Task instructions: All entries below must be output word for word, and the pictures left behind.
===== Data
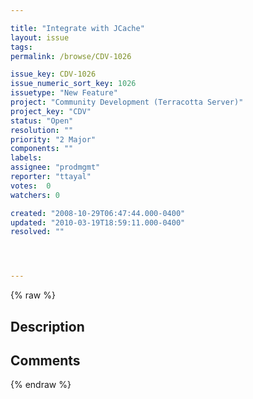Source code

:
 ```yaml
---

title: "Integrate with JCache"
layout: issue
tags: 
permalink: /browse/CDV-1026

issue_key: CDV-1026
issue_numeric_sort_key: 1026
issuetype: "New Feature"
project: "Community Development (Terracotta Server)"
project_key: "CDV"
status: "Open"
resolution: ""
priority: "2 Major"
components: ""
labels: 
assignee: "prodmgmt"
reporter: "ttayal"
votes:  0
watchers: 0

created: "2008-10-29T06:47:44.000-0400"
updated: "2010-03-19T18:59:11.000-0400"
resolved: ""




---
```


{% raw %}

## Description

<div markdown="1" class="description">



</div>

## Comments



{% endraw %}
==========
Reply to the exercise:
Source code

:
 ```yaml
---

title: "Integrate with JCache"
layout: issue
tags: 
permalink: /browse/CDV-1026

issue_key: CDV-1026
issue_numeric_sort_key: 1026
issuetype: "New Feature"
project: "Community Development (Terracotta Server)"
project_key: "CDV"
status: "Open"
resolution: ""
priority: "2 Major"
components: ""
labels: 
assignee: "prodmgmt"
reporter: "ttayal"
votes:  0
watchers: 0

created: "2008-10-29T06:47:44.000-0400"
updated: "2010-03-19T18:59:11.000-0400"
resolved: ""




---
```


{% raw %}

## Description

<div markdown="1" class="description">



</div>

## Comments



{% endraw %}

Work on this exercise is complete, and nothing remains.